Rig a Visual Novel
The explanation will be at the end.
The only way to win this is by suggesting a game that seems fair on the surface, but is secretly rigged in your favor from the outset. The following rules act against you and therefore mean you cannot involve a game with these elements:
- In a game of chance, the dice (or equivalent) fall how Death allows them to.
- If there are unequal roles in the game, Death must be allowed to choose beforehand which he would like to be. (White in Chess, Dealer in card game, etc.)
- Physically, there are no hard limits on Death's strength, speed, or form.
- Death will be the arbiter of any competition, if there is one.
- Death has a better poker face than anyone alive. And he's quite good at recognizing tics.
- The maximum number of opponents he will face in the same game at once is one.
This means games of physical prowess, team games, games of chance, games where either side could have an inherent advantage simply based on role, and games of face-to-face interaction are ALL excluded from the list of viable options. Since we can't expect a pity victory because "Death is too competitive to let anyone win," we have to assume any victory should come from convincing death that the game is fair when really the game was made so that it was rigged in your favor.

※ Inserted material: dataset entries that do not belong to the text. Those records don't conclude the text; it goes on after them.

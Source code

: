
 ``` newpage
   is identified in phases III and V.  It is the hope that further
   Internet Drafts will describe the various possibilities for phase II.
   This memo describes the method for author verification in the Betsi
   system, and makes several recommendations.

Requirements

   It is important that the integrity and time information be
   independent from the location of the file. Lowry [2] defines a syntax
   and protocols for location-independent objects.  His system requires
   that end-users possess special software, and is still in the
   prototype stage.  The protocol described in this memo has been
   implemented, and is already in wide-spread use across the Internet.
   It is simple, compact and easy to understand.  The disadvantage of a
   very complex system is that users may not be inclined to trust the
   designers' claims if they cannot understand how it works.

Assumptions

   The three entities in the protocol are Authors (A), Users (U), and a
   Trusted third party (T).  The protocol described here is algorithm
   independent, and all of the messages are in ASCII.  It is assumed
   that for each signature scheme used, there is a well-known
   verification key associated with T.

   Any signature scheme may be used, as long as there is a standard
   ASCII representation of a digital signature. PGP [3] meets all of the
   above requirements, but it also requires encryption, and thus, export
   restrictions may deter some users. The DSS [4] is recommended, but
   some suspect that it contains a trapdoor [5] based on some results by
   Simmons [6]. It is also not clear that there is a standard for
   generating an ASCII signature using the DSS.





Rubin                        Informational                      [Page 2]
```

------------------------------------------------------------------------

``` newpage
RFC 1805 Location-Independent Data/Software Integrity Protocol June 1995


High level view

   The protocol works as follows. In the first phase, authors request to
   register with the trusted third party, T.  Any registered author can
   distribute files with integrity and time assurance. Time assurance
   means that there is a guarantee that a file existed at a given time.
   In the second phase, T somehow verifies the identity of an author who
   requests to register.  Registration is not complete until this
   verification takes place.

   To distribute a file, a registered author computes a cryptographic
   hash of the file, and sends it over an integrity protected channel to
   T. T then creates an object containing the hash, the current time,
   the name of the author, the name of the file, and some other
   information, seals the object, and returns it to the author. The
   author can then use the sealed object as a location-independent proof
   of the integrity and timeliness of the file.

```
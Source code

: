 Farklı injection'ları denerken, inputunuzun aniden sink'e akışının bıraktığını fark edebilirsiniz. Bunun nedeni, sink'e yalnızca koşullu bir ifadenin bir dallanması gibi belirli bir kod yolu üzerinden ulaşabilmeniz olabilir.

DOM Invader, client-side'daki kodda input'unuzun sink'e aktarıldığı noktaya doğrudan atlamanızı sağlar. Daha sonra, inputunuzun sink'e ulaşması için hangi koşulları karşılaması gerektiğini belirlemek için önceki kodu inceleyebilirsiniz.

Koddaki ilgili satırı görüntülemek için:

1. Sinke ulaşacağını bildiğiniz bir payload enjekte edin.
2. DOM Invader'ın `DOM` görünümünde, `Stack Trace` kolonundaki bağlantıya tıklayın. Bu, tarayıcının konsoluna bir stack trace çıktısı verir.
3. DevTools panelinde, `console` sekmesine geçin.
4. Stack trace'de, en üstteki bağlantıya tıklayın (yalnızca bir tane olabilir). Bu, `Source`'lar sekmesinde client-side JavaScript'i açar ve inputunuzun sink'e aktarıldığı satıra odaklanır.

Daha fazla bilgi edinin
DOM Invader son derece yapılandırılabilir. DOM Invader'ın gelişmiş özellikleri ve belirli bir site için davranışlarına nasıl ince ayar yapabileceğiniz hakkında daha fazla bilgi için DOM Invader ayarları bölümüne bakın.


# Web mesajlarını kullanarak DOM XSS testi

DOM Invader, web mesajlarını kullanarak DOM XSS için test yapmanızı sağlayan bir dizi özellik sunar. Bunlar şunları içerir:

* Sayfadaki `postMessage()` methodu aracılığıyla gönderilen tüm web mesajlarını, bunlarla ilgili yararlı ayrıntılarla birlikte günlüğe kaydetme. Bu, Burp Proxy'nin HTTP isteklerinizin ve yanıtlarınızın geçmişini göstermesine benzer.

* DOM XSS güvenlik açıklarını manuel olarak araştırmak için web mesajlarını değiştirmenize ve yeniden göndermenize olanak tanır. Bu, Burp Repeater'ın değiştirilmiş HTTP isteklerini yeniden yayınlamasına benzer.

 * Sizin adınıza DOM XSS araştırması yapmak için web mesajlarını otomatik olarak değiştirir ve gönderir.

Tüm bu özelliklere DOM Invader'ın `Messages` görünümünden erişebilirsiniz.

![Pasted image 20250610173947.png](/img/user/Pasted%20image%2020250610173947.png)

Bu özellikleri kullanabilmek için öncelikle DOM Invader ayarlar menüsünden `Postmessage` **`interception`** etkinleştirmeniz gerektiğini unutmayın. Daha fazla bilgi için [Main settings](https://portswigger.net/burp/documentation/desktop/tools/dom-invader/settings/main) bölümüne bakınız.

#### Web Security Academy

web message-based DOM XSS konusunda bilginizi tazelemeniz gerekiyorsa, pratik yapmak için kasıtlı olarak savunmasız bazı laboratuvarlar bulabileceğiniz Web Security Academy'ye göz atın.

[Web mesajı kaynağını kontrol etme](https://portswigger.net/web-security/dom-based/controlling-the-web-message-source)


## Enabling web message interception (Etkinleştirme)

- Death has lived thousands of years and played thousands of players.
Then don't play him directly. The only way to play is indirectly.
- There can be no new information from the world of the living in Death's domain.
Then use what exists now for creating the game.
- Death would probably be among the brightest minds to have ever lived, if he ever lived.
- In the space of a minute, Death can experience a thousand minutes.
Then make sure the game is not a game that requires knowledge to win nor rapid mental processing. Make it so that he can't just think his way to the victory.
- Though Death allows the visitor to choose the game, he will reject games at his own discretion.
Make it seem perfectly balanced when in reality it's not. He has no reason to reject something he thinks is fair.
- Death must first understand the rules of the game before he will play that game.
Simple, the rules of a Visual Novel are as follows:
- Read the story
- When you get to a choice, select the best choice you can see
- Try not to get a "dead end" or "bad end"
- The winner is whoever gets the best ending of the game by the end of their first attempt at playing
There is no reason to refuse this. On the surface, it would seem fair. Both players are working with the same tool for the same end. In Death's mind, the game would be easy for him to win because he can use his immense knowledge and wisdom to determine all the right answers. He can get the best ending no problem.
The trick is, the player needs to make the Visual Novel. Say, "Give me the time to write a visual novel in this space separated from the flow of time. After I've written it, we both play the game. It will be a simple VN where the way to get to the ending is by selecting the right answers to the questions you're asked. At the end, the game will give both players a percentage score based on how well they do. Whoever has the higher score wins. If we tie, for example, if we both manage a 100%, it will be treated as your victory and my defeat. If I have lied to you about the rules, it will be treated as your victory and my defeat."
When writing the game include a "What's your name prompt" where if you give the name of your favorite fictional character, you will get an additional 5%. Make it so that by playing the game, you have to interact with multiple background elements that don't appear to be special and that even if you do so, no matter what you do on the first play-through, you can only ever get up to 95% best ending, based on the fact you would need to do a New Game+ in order to accomplish 100%. Because you would play using that character's name and the game is rigged to max out normally at 95% on the first play-through, Death will be tricked into thinking the odds are slanted in his favor, but really the odds are slanted in your favor. You're not cheating. The rules of the game are the same for both of you. You just happened to know how to slip an unfair advantage past him and never lied about the rules, meaning he can't claim that you cheated because it was all within what was allowable.
I will accept an 'answer' to this question if the victim can have at least a 35% chance of beating the Death, assuming Death is true to form.
You either get a higher score than Death or you don't. 50% chance either way, since you already know everything about the game. Since you know the extra 5% trick, your odds are actually increased. Even if Death does everything after the name right, your odds of winning are much higher than 35%. This just requires that death does not reject your proposition, which you rigged things in his favor (on paper) so that he has no reason to reject the game.
This, as an answer, is honestly "cheezing" the system big time, though. In reality, there is no way an actual "good" answer can be made because Death will reject anything he doesn't think he has the obvious advantage in.